## Problem to work on
Only one stretch of the data below is wanted: the lines starting at the one with "Revelation 24:7 But" and ending at the one with "Revelation, Their are", both included, given again exactly.

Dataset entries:
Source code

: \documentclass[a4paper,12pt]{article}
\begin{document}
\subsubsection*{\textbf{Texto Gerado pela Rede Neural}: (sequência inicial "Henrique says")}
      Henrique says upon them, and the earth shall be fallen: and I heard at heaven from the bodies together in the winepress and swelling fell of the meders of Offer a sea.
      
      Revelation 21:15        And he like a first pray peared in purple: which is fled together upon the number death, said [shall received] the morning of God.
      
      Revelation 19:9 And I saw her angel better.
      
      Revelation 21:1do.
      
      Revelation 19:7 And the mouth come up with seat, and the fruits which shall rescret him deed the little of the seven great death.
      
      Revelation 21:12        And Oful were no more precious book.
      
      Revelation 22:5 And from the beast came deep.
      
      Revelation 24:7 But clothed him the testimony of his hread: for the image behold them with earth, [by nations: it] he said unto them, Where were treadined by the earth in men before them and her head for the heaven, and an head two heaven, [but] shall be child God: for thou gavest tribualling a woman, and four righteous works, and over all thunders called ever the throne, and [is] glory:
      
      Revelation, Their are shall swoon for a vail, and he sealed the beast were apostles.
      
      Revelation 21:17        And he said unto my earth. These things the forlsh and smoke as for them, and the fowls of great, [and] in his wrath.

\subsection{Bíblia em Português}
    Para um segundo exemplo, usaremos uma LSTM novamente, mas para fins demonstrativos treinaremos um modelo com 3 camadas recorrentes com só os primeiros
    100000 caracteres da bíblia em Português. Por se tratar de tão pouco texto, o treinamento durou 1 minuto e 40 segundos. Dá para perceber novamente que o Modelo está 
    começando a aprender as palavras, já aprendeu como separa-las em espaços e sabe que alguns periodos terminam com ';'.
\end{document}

## Exercise answer
      Revelation 24:7 But clothed him the testimony of his hread: for the image behold them with earth, [by nations: it] he said unto them, Where were treadined by the earth in men before them and her head for the heaven, and an head two heaven, [but] shall be child God: for thou gavest tribualling a woman, and four righteous works, and over all thunders called ever the throne, and [is] glory:
      
      Revelation, Their are shall swoon for a vail, and he sealed the beast were apostles.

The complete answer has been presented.